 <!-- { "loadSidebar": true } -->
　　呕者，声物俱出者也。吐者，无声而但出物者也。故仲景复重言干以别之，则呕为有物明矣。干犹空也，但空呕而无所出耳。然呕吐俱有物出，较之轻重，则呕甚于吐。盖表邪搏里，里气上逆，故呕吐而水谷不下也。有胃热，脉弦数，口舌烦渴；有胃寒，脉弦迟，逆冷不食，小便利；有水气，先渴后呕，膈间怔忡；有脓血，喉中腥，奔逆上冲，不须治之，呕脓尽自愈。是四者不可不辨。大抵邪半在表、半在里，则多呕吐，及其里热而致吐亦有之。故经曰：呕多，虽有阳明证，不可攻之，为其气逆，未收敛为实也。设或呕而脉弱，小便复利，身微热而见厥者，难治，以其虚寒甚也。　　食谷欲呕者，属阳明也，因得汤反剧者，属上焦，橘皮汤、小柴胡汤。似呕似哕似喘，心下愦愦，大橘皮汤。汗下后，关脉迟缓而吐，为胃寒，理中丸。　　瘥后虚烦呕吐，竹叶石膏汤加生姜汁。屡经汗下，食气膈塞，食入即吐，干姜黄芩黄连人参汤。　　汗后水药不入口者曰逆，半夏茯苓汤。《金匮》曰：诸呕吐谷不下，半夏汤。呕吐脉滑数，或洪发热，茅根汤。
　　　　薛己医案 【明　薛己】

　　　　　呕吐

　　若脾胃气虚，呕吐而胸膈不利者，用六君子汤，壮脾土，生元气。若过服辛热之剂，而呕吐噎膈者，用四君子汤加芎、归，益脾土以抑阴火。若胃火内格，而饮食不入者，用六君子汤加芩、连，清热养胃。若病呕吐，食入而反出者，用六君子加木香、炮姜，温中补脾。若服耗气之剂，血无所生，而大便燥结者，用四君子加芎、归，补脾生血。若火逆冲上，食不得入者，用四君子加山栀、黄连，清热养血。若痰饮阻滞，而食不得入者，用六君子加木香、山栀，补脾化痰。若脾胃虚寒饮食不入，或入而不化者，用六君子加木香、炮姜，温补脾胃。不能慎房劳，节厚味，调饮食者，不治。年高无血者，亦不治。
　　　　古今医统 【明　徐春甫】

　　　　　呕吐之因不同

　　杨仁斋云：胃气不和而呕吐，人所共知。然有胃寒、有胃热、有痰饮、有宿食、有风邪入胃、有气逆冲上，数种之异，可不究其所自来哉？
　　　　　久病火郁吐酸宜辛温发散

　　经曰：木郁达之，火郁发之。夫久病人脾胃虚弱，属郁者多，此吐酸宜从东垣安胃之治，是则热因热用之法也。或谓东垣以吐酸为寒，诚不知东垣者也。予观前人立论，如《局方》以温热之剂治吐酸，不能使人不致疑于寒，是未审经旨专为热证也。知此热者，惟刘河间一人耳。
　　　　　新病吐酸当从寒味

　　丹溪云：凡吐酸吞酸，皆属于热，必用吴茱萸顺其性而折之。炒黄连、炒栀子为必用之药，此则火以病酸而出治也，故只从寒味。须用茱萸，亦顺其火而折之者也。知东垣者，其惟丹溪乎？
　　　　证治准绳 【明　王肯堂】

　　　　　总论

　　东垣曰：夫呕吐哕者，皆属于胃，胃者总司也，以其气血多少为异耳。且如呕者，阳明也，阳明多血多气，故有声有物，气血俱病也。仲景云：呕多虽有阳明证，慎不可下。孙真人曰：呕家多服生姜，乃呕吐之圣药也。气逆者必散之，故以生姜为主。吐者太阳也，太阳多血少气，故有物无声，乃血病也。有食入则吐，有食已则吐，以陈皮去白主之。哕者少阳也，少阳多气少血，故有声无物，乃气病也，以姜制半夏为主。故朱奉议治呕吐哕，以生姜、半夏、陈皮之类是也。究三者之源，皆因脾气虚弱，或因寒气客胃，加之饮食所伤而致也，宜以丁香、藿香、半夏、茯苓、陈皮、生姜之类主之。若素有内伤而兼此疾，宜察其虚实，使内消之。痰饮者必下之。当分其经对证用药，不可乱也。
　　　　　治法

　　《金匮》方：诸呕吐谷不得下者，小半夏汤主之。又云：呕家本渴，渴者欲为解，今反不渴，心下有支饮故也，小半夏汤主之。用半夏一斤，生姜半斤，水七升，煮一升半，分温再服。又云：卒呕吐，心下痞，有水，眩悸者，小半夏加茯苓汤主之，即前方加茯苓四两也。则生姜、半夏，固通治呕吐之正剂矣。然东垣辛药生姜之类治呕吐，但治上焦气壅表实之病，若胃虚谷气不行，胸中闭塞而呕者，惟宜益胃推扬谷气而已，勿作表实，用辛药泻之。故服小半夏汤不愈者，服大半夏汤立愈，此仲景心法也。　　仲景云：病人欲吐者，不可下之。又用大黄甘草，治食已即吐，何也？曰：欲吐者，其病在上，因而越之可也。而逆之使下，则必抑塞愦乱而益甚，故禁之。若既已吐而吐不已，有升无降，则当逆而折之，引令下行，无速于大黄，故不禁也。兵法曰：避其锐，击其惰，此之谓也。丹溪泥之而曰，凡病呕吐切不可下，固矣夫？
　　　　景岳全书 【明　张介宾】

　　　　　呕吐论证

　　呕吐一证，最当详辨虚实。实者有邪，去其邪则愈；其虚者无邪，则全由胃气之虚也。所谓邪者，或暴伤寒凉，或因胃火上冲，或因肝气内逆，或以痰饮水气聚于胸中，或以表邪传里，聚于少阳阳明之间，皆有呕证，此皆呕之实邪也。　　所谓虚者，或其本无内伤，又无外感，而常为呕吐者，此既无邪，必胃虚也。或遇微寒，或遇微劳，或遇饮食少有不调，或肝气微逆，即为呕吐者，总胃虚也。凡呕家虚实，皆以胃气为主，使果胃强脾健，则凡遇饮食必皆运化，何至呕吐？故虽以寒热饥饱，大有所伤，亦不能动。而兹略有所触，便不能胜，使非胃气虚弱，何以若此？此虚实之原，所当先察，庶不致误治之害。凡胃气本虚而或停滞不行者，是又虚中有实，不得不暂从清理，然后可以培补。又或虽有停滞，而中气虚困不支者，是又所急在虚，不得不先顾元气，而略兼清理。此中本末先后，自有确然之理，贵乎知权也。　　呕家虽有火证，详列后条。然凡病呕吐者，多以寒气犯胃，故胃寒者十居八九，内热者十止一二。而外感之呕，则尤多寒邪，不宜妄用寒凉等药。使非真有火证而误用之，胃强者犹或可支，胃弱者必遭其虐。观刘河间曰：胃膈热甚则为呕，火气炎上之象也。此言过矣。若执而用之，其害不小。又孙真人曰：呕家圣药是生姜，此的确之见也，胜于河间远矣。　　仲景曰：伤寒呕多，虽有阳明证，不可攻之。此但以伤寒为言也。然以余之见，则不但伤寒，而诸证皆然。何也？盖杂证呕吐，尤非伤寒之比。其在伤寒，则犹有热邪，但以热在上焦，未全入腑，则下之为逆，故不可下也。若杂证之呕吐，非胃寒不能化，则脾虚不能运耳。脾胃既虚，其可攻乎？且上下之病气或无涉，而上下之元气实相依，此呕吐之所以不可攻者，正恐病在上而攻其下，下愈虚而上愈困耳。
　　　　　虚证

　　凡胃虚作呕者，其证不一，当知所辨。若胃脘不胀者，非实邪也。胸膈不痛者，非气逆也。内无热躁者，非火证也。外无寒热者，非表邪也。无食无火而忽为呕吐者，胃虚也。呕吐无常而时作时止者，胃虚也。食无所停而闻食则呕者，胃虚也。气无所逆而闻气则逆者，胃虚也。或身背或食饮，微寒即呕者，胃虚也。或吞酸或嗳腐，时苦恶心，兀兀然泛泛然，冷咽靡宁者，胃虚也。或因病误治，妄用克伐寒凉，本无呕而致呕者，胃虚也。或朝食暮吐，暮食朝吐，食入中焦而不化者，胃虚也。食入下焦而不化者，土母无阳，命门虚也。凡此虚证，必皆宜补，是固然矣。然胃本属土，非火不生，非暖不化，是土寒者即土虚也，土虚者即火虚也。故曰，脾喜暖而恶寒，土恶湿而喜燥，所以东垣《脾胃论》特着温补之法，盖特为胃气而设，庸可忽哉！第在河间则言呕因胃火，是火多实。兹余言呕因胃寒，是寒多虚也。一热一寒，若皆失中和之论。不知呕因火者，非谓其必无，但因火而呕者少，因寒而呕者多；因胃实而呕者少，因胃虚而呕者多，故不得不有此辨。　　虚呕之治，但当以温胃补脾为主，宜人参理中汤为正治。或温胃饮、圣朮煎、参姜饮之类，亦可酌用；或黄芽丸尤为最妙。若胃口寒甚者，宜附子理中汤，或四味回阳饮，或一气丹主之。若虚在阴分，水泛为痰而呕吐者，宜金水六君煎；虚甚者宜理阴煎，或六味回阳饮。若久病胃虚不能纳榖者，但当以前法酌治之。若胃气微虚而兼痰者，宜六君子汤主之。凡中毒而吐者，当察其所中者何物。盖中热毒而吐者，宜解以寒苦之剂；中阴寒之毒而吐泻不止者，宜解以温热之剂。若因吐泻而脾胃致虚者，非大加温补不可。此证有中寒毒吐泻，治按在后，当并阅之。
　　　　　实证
-----
Work to complete: The requested output is the line holding "凡胃虚作呕者，其证不一，当知" and every line after it up to the last line of the listing, exactly, with nothing else.

Finished task:
　　凡胃虚作呕者，其证不一，当知所辨。若胃脘不胀者，非实邪也。胸膈不痛者，非气逆也。内无热躁者，非火证也。外无寒热者，非表邪也。无食无火而忽为呕吐者，胃虚也。呕吐无常而时作时止者，胃虚也。食无所停而闻食则呕者，胃虚也。气无所逆而闻气则逆者，胃虚也。或身背或食饮，微寒即呕者，胃虚也。或吞酸或嗳腐，时苦恶心，兀兀然泛泛然，冷咽靡宁者，胃虚也。或因病误治，妄用克伐寒凉，本无呕而致呕者，胃虚也。或朝食暮吐，暮食朝吐，食入中焦而不化者，胃虚也。食入下焦而不化者，土母无阳，命门虚也。凡此虚证，必皆宜补，是固然矣。然胃本属土，非火不生，非暖不化，是土寒者即土虚也，土虚者即火虚也。故曰，脾喜暖而恶寒，土恶湿而喜燥，所以东垣《脾胃论》特着温补之法，盖特为胃气而设，庸可忽哉！第在河间则言呕因胃火，是火多实。兹余言呕因胃寒，是寒多虚也。一热一寒，若皆失中和之论。不知呕因火者，非谓其必无，但因火而呕者少，因寒而呕者多；因胃实而呕者少，因胃虚而呕者多，故不得不有此辨。　　虚呕之治，但当以温胃补脾为主，宜人参理中汤为正治。或温胃饮、圣朮煎、参姜饮之类，亦可酌用；或黄芽丸尤为最妙。若胃口寒甚者，宜附子理中汤，或四味回阳饮，或一气丹主之。若虚在阴分，水泛为痰而呕吐者，宜金水六君煎；虚甚者宜理阴煎，或六味回阳饮。若久病胃虚不能纳榖者，但当以前法酌治之。若胃气微虚而兼痰者，宜六君子汤主之。凡中毒而吐者，当察其所中者何物。盖中热毒而吐者，宜解以寒苦之剂；中阴寒之毒而吐泻不止者，宜解以温热之剂。若因吐泻而脾胃致虚者，非大加温补不可。此证有中寒毒吐泻，治按在后，当并阅之。
　　　　　实证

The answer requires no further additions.